■ Your goal ■
Leave out the pictures, and retype the remaining data exactly.

■ Records supplied ■

# # # # #

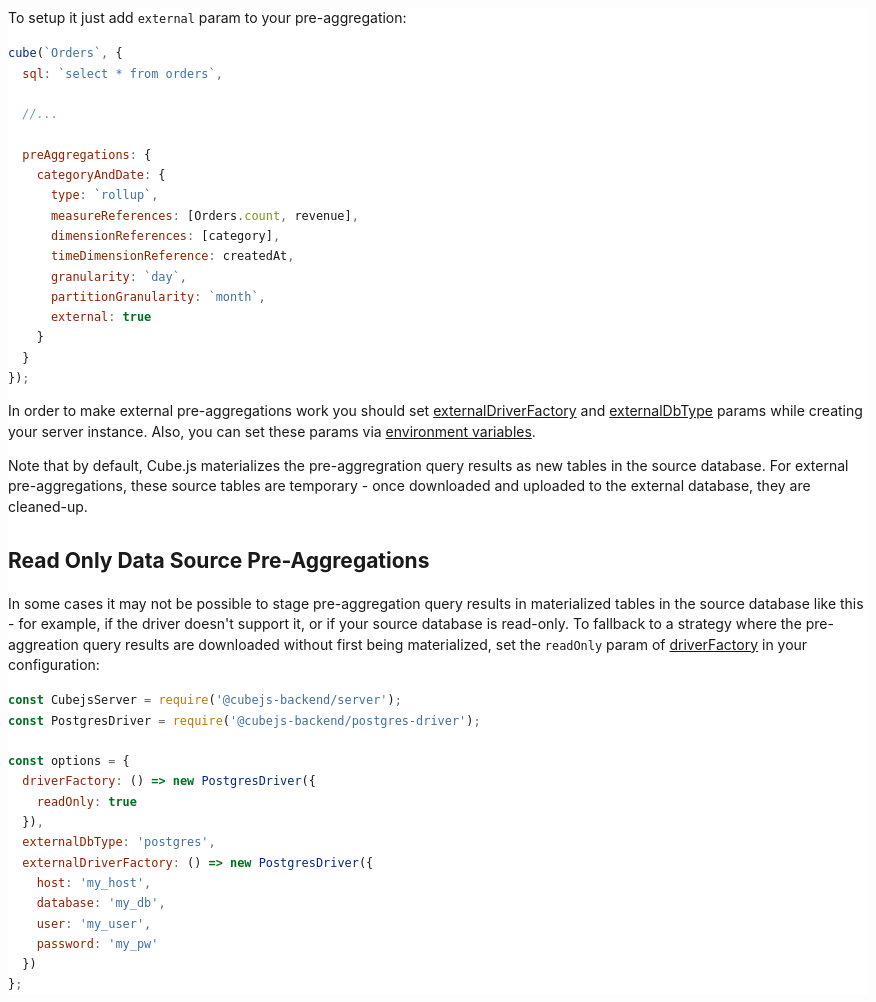To setup it just add `external` param to your pre-aggregation:

```javascript
cube(`Orders`, {
  sql: `select * from orders`,

  //...

  preAggregations: {
    categoryAndDate: {
      type: `rollup`,
      measureReferences: [Orders.count, revenue],
      dimensionReferences: [category],
      timeDimensionReference: createdAt,
      granularity: `day`,
      partitionGranularity: `month`,
      external: true
    }
  }
});
```

In order to make external pre-aggregations work you should set
[externalDriverFactory](@cubejs-backend-server-core#external-driver-factory) and [externalDbType](@cubejs-backend-server-core#external-db-type) params while creating your server instance. Also, you can set these params via [environment variables](connecting-to-the-database#configuring-a-connection-to-an-external-database).

Note that by default, Cube.js materializes the pre-aggregration query results as new tables in the source database. For external pre-aggregations, these source tables are temporary - once downloaded and uploaded to the external database, they are cleaned-up.

## Read Only Data Source Pre-Aggregations

In some cases it may not be possible to stage pre-aggregation query results in materialized tables in the source database like this - for example, if the driver doesn't support it, or if your source database is read-only. To fallback to a strategy where the pre-aggreation query results are downloaded without first being materialized, set the `readOnly` param of [driverFactory](@cubejs-backend-server-core#driver-factory) in your configuration:

```javascript
const CubejsServer = require('@cubejs-backend/server');
const PostgresDriver = require('@cubejs-backend/postgres-driver');

const options = {
  driverFactory: () => new PostgresDriver({
    readOnly: true
  }),
  externalDbType: 'postgres',
  externalDriverFactory: () => new PostgresDriver({
    host: 'my_host',
    database: 'my_db',
    user: 'my_user',
    password: 'my_pw'
  })
};
```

# # # # #

■ Task solution ■
To setup it just add `external` param to your pre-aggregation:

```javascript
cube(`Orders`, {
  sql: `select * from orders`,

  //...

  preAggregations: {
    categoryAndDate: {
      type: `rollup`,
      measureReferences: [Orders.count, revenue],
      dimensionReferences: [category],
      timeDimensionReference: createdAt,
      granularity: `day`,
      partitionGranularity: `month`,
      external: true
    }
  }
});
```

In order to make external pre-aggregations work you should set
[externalDriverFactory](@cubejs-backend-server-core#external-driver-factory) and [externalDbType](@cubejs-backend-server-core#external-db-type) params while creating your server instance. Also, you can set these params via [environment variables](connecting-to-the-database#configuring-a-connection-to-an-external-database).

Note that by default, Cube.js materializes the pre-aggregration query results as new tables in the source database. For external pre-aggregations, these source tables are temporary - once downloaded and uploaded to the external database, they are cleaned-up.

## Read Only Data Source Pre-Aggregations

In some cases it may not be possible to stage pre-aggregation query results in materialized tables in the source database like this - for example, if the driver doesn't support it, or if your source database is read-only. To fallback to a strategy where the pre-aggreation query results are downloaded without first being materialized, set the `readOnly` param of [driverFactory](@cubejs-backend-server-core#driver-factory) in your configuration:

```javascript
const CubejsServer = require('@cubejs-backend/server');
const PostgresDriver = require('@cubejs-backend/postgres-driver');

const options = {
  driverFactory: () => new PostgresDriver({
    readOnly: true
  }),
  externalDbType: 'postgres',
  externalDriverFactory: () => new PostgresDriver({
    host: 'my_host',
    database: 'my_db',
    user: 'my_user',
    password: 'my_pw'
  })
};
```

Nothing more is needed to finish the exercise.